Thawing Yedoma permafrost is a neglected nitrous oxide source

Abstract

In contrast to the well-recognized permafrost carbon (C) feedback to climate change, the fate of permafrost nitrogen (N) after thaw is poorly understood. According to mounting evidence, part of the N liberated from permafrost may be released to the atmosphere as the strong greenhouse gas (GHG) nitrous oxide (N₂O). Here, we report post-thaw N₂O release from late Pleistocene permafrost deposits called Yedoma, which store a substantial part of permafrost C and N and are highly vulnerable to thaw. While freshly thawed, unvegetated Yedoma in disturbed areas emit little N₂O, emissions increase within few years after stabilization, drying and revegetation with grasses to high rates (548 (133-6286) μg N m^-2 day^-1; median with (range)), exceeding by 1-2 orders of magnitude the typical rates from permafrost-affected soils. Using targeted metagenomics of key N cycling genes, we link the increase in in situ N₂O emissions with structural changes of the microbial community responsible for N cycling. Our results highlight the importance of extra N availability from thawing Yedoma permafrost, causing a positive climate feedback from the Arctic in the form of N₂O emissions.

Fig. 1. Overview of the studied Yedoma exposures.

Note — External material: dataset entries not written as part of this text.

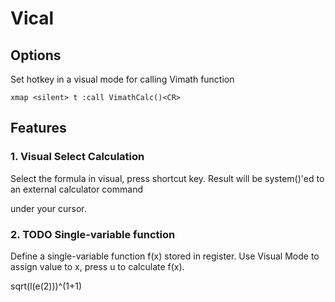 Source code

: 
# Vical

## Options

Set hotkey in a visual mode for calling Vimath function

```
xmap <silent> t :call VimathCalc()<CR>
```


## Features 

### 1. Visual Select Calculation

Select the formula in visual, press shortcut key. Result will be system()'ed to
an external calculator command 

under your cursor.

### 2. TODO Single-variable function

Define a single-variable function f(x) stored in register. Use Visual Mode to
assign value to x, press u to calculate f(x).

sqrt(l(e(2)))^(1+1)

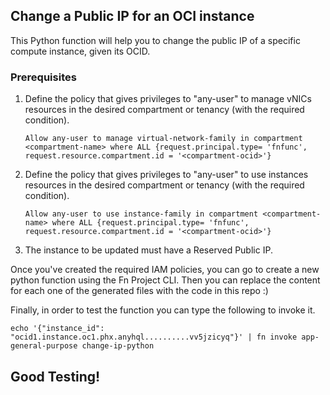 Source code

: ## Change a Public IP for an OCI instance

This Python function will help you to change the public IP of a specific compute instance, given its OCID.

### Prerequisites
1. Define the policy that gives privileges to "any-user" to manage vNICs resources in the desired compartment or tenancy (with the required condition).
   ```
   Allow any-user to manage virtual-network-family in compartment <compartment-name> where ALL {request.principal.type= 'fnfunc', request.resource.compartment.id = '<compartment-ocid>'}
   ```
2. Define the policy that gives privileges to "any-user" to use instances resources in the desired compartment or tenancy (with the required condition).
   ```
   Allow any-user to use instance-family in compartment <compartment-name> where ALL {request.principal.type= 'fnfunc', request.resource.compartment.id = '<compartment-ocid>'}
   ```
3. The instance to be updated must have a Reserved Public IP.

Once you've created the required IAM policies, you can go to create a new python function using the Fn Project CLI. Then you can replace the content for each one of the generated files with the code in this repo :)

Finally, in order to test the function you can type the following to invoke it.
```
echo '{"instance_id": "ocid1.instance.oc1.phx.anyhql..........vv5jzicyq"}' | fn invoke app-general-purpose change-ip-python
```

## Good Testing!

a Location of the study sites, overlain on the map showing the extent of Yedoma deposits on the Northern Hemisphere and the permafrost zonation. b Kurungnakh exposure. c Duvanny Yar exposure. Photos b and c by J. Kerttula.

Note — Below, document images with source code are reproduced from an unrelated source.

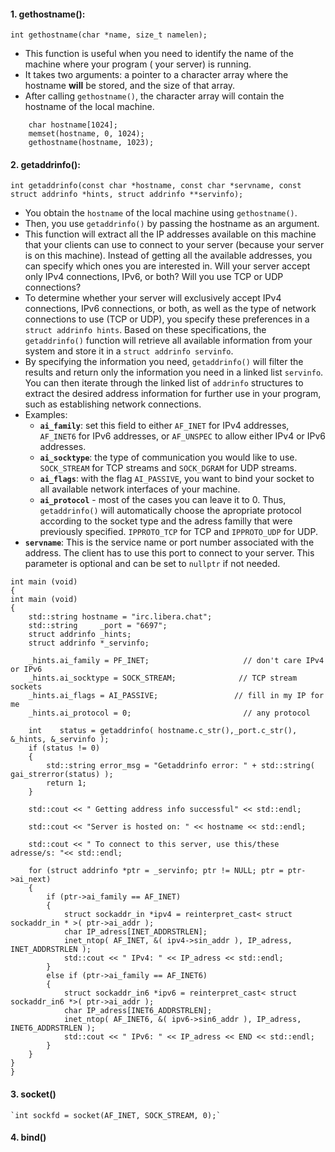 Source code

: 
#### 1. **gethostname()**:

```
int gethostname(char *name, size_t namelen);
```

- This function is useful when you need to identify the name of the machine where your program ( your server) is running.
- It takes two arguments: a pointer to a character array where the hostname **will** be stored, and the size of that array. 
- After calling `gethostname()`, the character array will contain the hostname of the local machine. 

```
    char hostname[1024];  
    memset(hostname, 0, 1024);  
    gethostname(hostname, 1023); 
```

#### 2. **getaddrinfo()**: 
```
int getaddrinfo(const char *hostname, const char *servname, const struct addrinfo *hints, struct addrinfo **servinfo);
```
- You obtain the `hostname` of the local machine using `gethostname()`. 
- Then, you use `getaddrinfo()` by passing the hostname as an argument. 
- This function will extract all the IP addresses available on this machine that your clients can use to connect to your server (because your server is on this machine). Instead of getting all the available addresses, you can specify which ones you are interested in. Will your server accept only IPv4 connections, IPv6, or both? Will you use TCP or UDP connections? 
- To determine whether your server will exclusively accept IPv4 connections, IPv6 connections, or both, as well as the type of network connections to use (TCP or UDP), you specify these preferences in a `struct addrinfo hints`. Based on these specifications, the `getaddrinfo()` function will retrieve all available information from your system and store it in a `struct addrinfo servinfo`. 
- By specifying the information you need, `getaddrinfo()` will filter the results and return only the information you need in a linked list `servinfo`. You can then iterate through the linked list of `addrinfo` structures to extract the desired address information for further use in your program, such as establishing network connections.
- Examples:
	- **`ai_family`**: set this field to either `AF_INET` for IPv4 addresses, `AF_INET6` for IPv6 addresses, or `AF_UNSPEC` to allow either IPv4 or IPv6 addresses.
	- **`ai_socktype`**: the type of communication you would like to use. `SOCK_STREAM` for TCP streams and `SOCK_DGRAM` for UDP streams.
	- **`ai_flags`**: with the flag `AI_PASSIVE`, you want to bind your socket to all available network interfaces of your machine.
	- **`ai_protocol`** - most of the cases you can leave it to 0. Thus, `getaddrinfo()` will automatically choose the apropriate protocol according to the socket type and the adress familly that were previously specified. `IPPROTO_TCP` for TCP and `IPPROTO_UDP` for UDP.
- **`servname`**: This is the service name or port number associated with the address. The client has to use this port to connect to your server. This parameter is optional and can be set to `nullptr` if not needed.

```
int main (void) 
{  
int main (void)
{
	std::string hostname = "irc.libera.chat";
	std::string     _port = "6697";
	struct addrinfo _hints;
	struct addrinfo *_servinfo;

	_hints.ai_family = PF_INET;                     // don't care IPv4 or IPv6
	_hints.ai_socktype = SOCK_STREAM;              // TCP stream sockets
	_hints.ai_flags = AI_PASSIVE;                 // fill in my IP for me
	_hints.ai_protocol = 0;                         // any protocol

	int    status = getaddrinfo( hostname.c_str(),_port.c_str(), &_hints, &_servinfo );
	if (status != 0)
	{
		std::string error_msg = "Getaddrinfo error: " + std::string( gai_strerror(status) );
		return 1;
	}

	std::cout << " Getting address info successful" << std::endl;

	std::cout << "Server is hosted on: " << hostname << std::endl;

	std::cout << " To connect to this server, use this/these adresse/s: "<< std::endl;

	for (struct addrinfo *ptr = _servinfo; ptr != NULL; ptr = ptr->ai_next)
	{
		if (ptr->ai_family == AF_INET)
		{
			struct sockaddr_in *ipv4 = reinterpret_cast< struct sockaddr_in * >( ptr->ai_addr );
			char IP_adress[INET_ADDRSTRLEN];
			inet_ntop( AF_INET, &( ipv4->sin_addr ), IP_adress, INET_ADDRSTRLEN );
			std::cout << " IPv4: " << IP_adress << std::endl;
		}
		else if (ptr->ai_family == AF_INET6)
		{
			struct sockaddr_in6 *ipv6 = reinterpret_cast< struct sockaddr_in6 *>( ptr->ai_addr );
			char IP_adress[INET6_ADDRSTRLEN];
			inet_ntop( AF_INET6, &( ipv6->sin6_addr ), IP_adress, INET6_ADDRSTRLEN );
			std::cout << " IPv6: " << IP_adress << END << std::endl;
		}
	}
} 
}
```

#### 3. socket()
```
`int sockfd = socket(AF_INET, SOCK_STREAM, 0);`
```
#### 4. bind()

Fig. 2. Nitrous oxide fluxes and nitrate content at the Kurungnakh and Duvanny Yar exposures.

a In situ N₂O fluxes measured with the chamber technique. b Soil moisture expressed as water-filled pore space. c Extractable nitrate content. See Supplementary Table 2 for extractable ammonium content. Box plots show lower and upper quartiles, median (thick black line), smallest and largest values without outliers (thin black line) and outliers (circles); n = 5 biologically independent samples, except for ‘Bare earlier thawed Yedoma’ and ‘Yedoma revegetated with grasses’ in Duvanny Yar, where n = 10. Lower case letters indicate significant differences between studied soils, tested separately for each study site (Kruskal-Wallis test with pairwise comparisons with Dunn’s test; p < 0.05). For N₂O fluxes in a, positive values indicate emissions, and negative values indicate uptake. Note the logarithmic scale on y-axes in a and c. WFPS water-filled pore space, DW dry weight, ND Not determined.

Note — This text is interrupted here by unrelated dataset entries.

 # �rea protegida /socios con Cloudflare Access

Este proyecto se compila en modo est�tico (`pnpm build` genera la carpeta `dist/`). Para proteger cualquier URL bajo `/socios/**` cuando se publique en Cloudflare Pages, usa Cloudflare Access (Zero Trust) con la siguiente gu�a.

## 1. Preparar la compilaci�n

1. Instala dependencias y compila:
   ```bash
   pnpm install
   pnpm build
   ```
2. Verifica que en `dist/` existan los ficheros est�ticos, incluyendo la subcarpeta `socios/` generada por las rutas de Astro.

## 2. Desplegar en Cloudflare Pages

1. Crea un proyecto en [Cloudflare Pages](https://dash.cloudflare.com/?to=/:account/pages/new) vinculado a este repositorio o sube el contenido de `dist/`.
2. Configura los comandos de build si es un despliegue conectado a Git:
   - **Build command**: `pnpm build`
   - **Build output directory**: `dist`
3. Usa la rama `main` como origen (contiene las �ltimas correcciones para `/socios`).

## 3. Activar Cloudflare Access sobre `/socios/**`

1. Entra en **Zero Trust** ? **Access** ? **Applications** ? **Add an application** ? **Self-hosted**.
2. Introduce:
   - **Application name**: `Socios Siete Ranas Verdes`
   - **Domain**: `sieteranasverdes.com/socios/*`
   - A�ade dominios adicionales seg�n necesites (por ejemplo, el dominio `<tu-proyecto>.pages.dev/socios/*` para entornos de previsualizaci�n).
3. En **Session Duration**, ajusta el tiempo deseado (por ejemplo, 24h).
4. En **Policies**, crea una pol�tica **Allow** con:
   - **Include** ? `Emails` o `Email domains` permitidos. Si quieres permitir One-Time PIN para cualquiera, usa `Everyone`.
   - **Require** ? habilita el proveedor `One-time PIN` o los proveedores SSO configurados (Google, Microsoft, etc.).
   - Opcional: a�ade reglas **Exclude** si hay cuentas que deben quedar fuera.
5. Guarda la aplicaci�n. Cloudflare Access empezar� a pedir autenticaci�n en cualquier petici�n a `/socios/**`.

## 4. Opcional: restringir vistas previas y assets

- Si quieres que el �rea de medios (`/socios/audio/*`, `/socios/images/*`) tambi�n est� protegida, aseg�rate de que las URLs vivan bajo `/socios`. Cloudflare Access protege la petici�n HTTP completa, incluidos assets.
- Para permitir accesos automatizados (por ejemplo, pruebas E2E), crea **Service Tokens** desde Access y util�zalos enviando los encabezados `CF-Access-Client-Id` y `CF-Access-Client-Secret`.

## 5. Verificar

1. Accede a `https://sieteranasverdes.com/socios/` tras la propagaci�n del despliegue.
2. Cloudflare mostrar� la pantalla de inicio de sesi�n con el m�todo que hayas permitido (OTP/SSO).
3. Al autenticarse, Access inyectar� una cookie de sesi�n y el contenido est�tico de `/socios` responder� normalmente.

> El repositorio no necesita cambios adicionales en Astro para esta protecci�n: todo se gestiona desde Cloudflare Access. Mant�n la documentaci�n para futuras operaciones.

Fig. 3. Nitrous oxide production and nitrogen transformation rates in Kurungnakh soils.

a Nitrous oxide production with different headspace conditions. Acetylene inhibits the last step of denitrification, N₂O reduction to N₂, and can be used to estimate the total denitrification rate. b Nitrogen transformation rates including gross N mineralization, net N mineralization and net nitrification. Net N mineralization and nitrification rates were determined with initial N addition (2.1–2.6 mg N (kg DW)^–1) due to low inherent mineral N content in part of the soils. Box plots show lower and upper quartiles, median (thick black line), smallest and largest values without outliers (thin black line) and outliers (circles); n = 5 biologically independent samples. Lower case letters indicate significant differences between studied soils, tested separately for each treatment (a) or process (b; Kruskal-Wallis test with pairwise comparisons with Dunn’s test; adjusted p < 0.05). Note the logarithmic scale on y-axis in a. One outlying point has been removed from net nitrification data for vegetated Holocene cover in b. DW dry weight, ND Not determined.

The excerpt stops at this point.